Multiple databases strategy

GSTAR1 · August 7, 2021, 4:07pm

Hi all,

I wanted some advice on the best strategy for implementing multiple databases in my application. Currently I’m developing a system whereby each client’s data will be held in their own database. There will be one CORE database which stores client table and users table (1 to many).

Should I:

A) Define a separate database connection inside web.php for each client? E.g:

'components' => [
    'db' => require __DIR__ . '/db.php',
    'client1_db' => require __DIR__ . '/client1_db.php',
    'client2_db' => require __DIR__ . '/client1_db.php',
    ...
],

B) Or, create the client DB connection on the fly? For this option, I guess I would have to store database connection credentials inside the core database?

What are the advantages/disadvantages of each approach? Is there any other solution?

In addition, I also want to have a set of database migrations applied to each new client database. Currently, you can specify the database connection to use by specifying the --db= parameter on the yii migrate command, however if I went with option B I guess I would not be able to do this?

snathan · August 8, 2021, 12:52pm

As you may already know, the standard approach to this is to store all the data in a single database and separate the client data rows by a column you can filter - in most cases this will be a client user id column. Then all your queries will have to add filter to only show that client or client’s group data (if more than one client user can log in).

Your approach is valid when there is a good requirement where you want to (1) avoid the above, or (2) you want the application to be secured in a way that a logged in user can only get access to his database. I can only assume you have a handful of clients as it may test the limits of the database when you create a large number of databases - although that may be fine too - may have to test it out as to what happens if you create a large number of databases.

Now coming to your strategy, besides the two you mentioned in your question, I do want to propose a 3rd strategy. You may also want to consider using a different table prefix for each customer. In that case, you keep some of the common tables with a common set of prefix and you have the client related tables with client specific prefix also stored in the same database - the client table prefix may simple be CLI followed by client-id and underscore (e.g. cli00001_) as the prefix. This will create a large number of tables within the same database - which can also be an issue depending on the number of clients and I suggest you test it out. After the client login you will have to set the appropriate table prefix dynamically.

As far as migration goes, it may just be easier to loop for each client connection or table prefix setting. You can generate the config files dynamically from the database if you are using the approach to store db connections in the database. The same for table prefix approach as well.

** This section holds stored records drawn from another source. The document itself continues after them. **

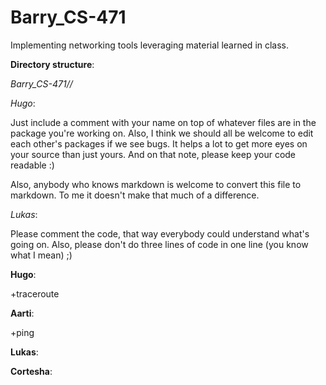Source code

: Barry_CS-471
============

Implementing networking tools leveraging material learned in class.

**Directory structure**:

  *Barry_CS-471/<package name>/<however you want your source files organized>*

_Hugo_:

Just include a comment with your name on top of whatever files are in the 
package you're working on. Also, I think we should all be welcome to edit each 
other's packages if we see bugs. It helps a lot to get more eyes on your source 
than just yours. And on that note, please keep your code readable :)

Also, anybody who knows markdown is welcome to convert this file to markdown.
To me it doesn't make that much of a difference.

_Lukas_:

Please comment the code, that way everybody could understand what's going on. Also, please don't do three lines of code in one line (you know what I mean) ;)

**Hugo**:

+traceroute
  
**Aarti**:

+ping

**Lukas**:

**Cortesha**:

Requirements supersedes the decision of the best approach, but still a lot of work to be going “off track”. When going off-track there will be things you will hit a roadblock on - tinkering with (or inheriting) core classes, hitting bugs that may never get resolved as no one else is encountering them, etc.

I would love to know what you end up doing and implementing and what level of effort it took, issues encountered, etc.

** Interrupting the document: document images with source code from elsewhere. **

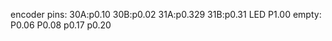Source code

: encoder pins:
    30A:p0.10
    30B:p0.02
    31A:p0.329
    31B:p0.31
LED
    P1.00
empty:
    P0.06
    P0.08
    p0.17
    p0.20
    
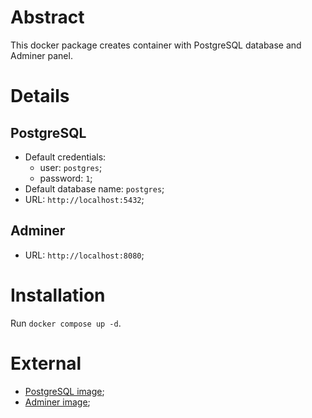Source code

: # Abstract
This docker package creates container with PostgreSQL database and Adminer panel.

# Details
## PostgreSQL
* Default credentials:
    * user: `postgres`;
    * password: `1`;
* Default database name: `postgres`;
* URL: `http://localhost:5432`;

## Adminer
* URL: `http://localhost:8080`;

# Installation
Run `docker compose up -d`.

# External
* [PostgreSQL image](https://hub.docker.com/_/postgres);
* [Adminer image](https://hub.docker.com/_/adminer);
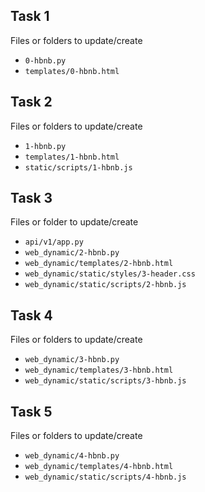## Task 1

Files or folders to update/create

-   `0-hbnb.py`
-   `templates/0-hbnb.html`

## Task 2

Files or folders to update/create

-   `1-hbnb.py`
-   `templates/1-hbnb.html`
-   `static/scripts/1-hbnb.js`

## Task 3

Files or folder to update/create

-   `api/v1/app.py`
-   `web_dynamic/2-hbnb.py`
-   `web_dynamic/templates/2-hbnb.html`
-   `web_dynamic/static/styles/3-header.css`
-   `web_dynamic/static/scripts/2-hbnb.js`

## Task 4

Files or folders to update/create

-   `web_dynamic/3-hbnb.py`
-   `web_dynamic/templates/3-hbnb.html`
-   `web_dynamic/static/scripts/3-hbnb.js`

## Task 5

Files or folders to update/create

-   `web_dynamic/4-hbnb.py`
-   `web_dynamic/templates/4-hbnb.html`
-   `web_dynamic/static/scripts/4-hbnb.js`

PS: Edit: After I hit save I thought of a 4th option. It got me thinking that perhaps the requirement you have in mind is for performance and you want to separate client data out by each database for that reason. The table prefix option is somewhat the same as creating a database partition scheme for the tables. In this case you have the same database, tables and prefix however each client data resides in a separate database partition that you can dynamically configure based on client login. This would be the best approach in my mind as you don’t have to worry about number of databases, tables or migrating each set of databases/tables. I have not used partition in MySQL but have done the same in Oracle where it gives you a number of options such as creating local partition indexes, global indexes, etc. that you will have to consider.

GSTAR1 · August 8, 2021, 4:49pm

Hi @snathan - thanks for your reply! Very insightful!

I initially went with the single database approach - and I had a client_id column in all my database tables.

However this also meant I had to include a WHERE client_id = $client_id clause in all of my SQL statements. That isn’t necessarily a bad thing - as long as you remember to add that clause in everywhere. I just felt as a multi-tenant application it makes sense to use separate databases.

Your suggestion of using a table prefix for each client is interesting. You’re right - this would create a large number of tables in the same database, so for that reason I probably wouldn’t go with this approach.

The problem I’m trying to solve isn’t strictly related to performance. It’s more so having a good separation of each client’s data. I also found having to include the WHERE client_id = $client_id clause everywhere was getting a bit tedious.